[Stored data]
↓

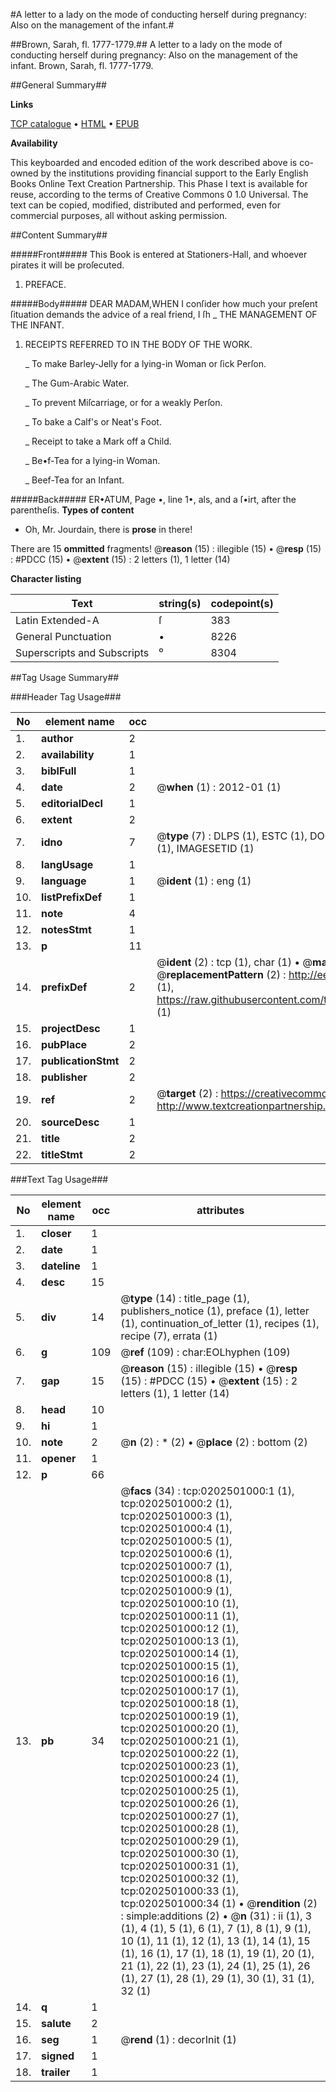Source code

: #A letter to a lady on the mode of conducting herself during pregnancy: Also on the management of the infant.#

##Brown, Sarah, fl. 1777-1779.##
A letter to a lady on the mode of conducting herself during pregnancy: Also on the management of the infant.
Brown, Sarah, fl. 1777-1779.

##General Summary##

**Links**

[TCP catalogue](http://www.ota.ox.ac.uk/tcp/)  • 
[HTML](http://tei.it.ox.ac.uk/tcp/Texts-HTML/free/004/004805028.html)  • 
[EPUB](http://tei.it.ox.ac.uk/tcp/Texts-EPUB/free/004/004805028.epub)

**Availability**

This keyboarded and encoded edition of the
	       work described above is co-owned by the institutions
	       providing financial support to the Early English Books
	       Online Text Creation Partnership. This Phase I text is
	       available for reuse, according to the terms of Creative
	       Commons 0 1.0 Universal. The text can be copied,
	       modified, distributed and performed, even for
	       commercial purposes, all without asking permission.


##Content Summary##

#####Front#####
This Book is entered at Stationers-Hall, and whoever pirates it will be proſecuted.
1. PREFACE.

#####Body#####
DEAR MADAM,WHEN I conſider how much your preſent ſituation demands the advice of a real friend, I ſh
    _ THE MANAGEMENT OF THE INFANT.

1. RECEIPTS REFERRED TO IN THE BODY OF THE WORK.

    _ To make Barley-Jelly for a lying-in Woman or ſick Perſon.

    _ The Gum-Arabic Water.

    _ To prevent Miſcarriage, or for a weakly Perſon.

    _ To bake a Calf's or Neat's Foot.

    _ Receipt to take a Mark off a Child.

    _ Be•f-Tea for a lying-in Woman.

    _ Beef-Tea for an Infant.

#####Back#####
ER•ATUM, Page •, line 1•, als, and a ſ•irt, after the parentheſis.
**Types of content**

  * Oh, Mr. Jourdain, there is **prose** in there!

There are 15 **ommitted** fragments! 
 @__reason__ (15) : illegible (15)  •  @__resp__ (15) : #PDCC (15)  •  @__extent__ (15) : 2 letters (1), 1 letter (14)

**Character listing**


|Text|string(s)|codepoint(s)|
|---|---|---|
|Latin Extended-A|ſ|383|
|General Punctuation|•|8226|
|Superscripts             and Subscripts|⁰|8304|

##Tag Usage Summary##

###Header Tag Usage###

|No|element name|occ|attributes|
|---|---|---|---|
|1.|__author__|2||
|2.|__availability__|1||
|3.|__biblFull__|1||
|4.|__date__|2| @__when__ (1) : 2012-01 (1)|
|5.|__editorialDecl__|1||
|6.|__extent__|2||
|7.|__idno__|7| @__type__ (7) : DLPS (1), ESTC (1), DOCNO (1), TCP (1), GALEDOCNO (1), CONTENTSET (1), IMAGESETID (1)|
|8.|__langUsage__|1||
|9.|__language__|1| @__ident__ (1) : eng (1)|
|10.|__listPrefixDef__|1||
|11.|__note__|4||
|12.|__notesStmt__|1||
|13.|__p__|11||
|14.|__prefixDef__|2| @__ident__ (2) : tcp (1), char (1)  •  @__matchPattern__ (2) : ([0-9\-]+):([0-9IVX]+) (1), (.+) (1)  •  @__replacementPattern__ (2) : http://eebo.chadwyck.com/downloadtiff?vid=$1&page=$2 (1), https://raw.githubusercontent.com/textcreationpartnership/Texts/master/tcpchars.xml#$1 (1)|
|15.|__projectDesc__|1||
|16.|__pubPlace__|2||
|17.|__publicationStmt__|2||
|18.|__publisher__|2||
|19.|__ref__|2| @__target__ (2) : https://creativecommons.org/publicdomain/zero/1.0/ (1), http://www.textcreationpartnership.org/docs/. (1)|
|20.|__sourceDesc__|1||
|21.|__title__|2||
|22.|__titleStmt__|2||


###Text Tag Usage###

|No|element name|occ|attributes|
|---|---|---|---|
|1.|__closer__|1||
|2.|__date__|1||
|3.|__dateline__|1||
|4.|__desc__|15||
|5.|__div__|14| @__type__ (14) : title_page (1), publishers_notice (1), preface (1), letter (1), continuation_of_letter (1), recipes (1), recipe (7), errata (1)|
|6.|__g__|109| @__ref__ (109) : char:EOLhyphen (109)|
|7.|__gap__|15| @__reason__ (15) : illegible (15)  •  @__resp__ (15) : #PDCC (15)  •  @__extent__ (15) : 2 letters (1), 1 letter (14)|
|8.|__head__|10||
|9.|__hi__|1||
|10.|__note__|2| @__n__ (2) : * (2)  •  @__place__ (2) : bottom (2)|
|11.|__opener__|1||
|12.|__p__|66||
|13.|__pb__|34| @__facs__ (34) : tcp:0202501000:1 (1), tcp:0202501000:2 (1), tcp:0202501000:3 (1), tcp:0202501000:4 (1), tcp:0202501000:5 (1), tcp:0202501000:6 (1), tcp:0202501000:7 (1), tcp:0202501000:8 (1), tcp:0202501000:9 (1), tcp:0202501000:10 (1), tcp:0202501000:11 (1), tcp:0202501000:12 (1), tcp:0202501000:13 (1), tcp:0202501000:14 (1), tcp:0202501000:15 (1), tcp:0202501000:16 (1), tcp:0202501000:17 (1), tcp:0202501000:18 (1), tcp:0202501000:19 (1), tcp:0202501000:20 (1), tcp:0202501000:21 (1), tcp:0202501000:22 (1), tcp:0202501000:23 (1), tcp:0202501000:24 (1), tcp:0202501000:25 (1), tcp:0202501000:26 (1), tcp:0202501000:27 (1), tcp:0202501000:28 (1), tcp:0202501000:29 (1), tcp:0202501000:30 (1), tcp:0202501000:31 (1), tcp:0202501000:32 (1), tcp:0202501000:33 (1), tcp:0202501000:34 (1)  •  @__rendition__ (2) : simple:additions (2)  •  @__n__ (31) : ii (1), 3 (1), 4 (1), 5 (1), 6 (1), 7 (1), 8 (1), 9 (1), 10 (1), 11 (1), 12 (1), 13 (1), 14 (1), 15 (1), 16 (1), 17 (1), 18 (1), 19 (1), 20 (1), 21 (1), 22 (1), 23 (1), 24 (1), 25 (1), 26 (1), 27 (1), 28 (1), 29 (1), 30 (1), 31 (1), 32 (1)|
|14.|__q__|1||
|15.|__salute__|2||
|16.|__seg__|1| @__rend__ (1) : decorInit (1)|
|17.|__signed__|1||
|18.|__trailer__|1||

↑
↓

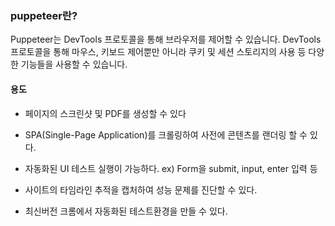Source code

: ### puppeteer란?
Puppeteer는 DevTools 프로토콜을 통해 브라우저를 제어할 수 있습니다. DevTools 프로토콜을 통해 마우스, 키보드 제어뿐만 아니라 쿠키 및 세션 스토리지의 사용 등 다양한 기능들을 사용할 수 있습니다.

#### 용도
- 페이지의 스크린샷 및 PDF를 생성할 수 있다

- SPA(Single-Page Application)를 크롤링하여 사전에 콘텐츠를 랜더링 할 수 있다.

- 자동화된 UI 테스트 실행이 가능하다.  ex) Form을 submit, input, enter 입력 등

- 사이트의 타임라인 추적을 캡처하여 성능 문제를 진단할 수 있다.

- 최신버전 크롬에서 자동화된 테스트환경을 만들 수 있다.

↑

▶ [Exercise details]:
Every line that holds the word "Woman" should be copied from the records above.

▶ [Written solution]:
    _ To make Barley-Jelly for a lying-in Woman or ſick Perſon.
    _ Be•f-Tea for a lying-in Woman.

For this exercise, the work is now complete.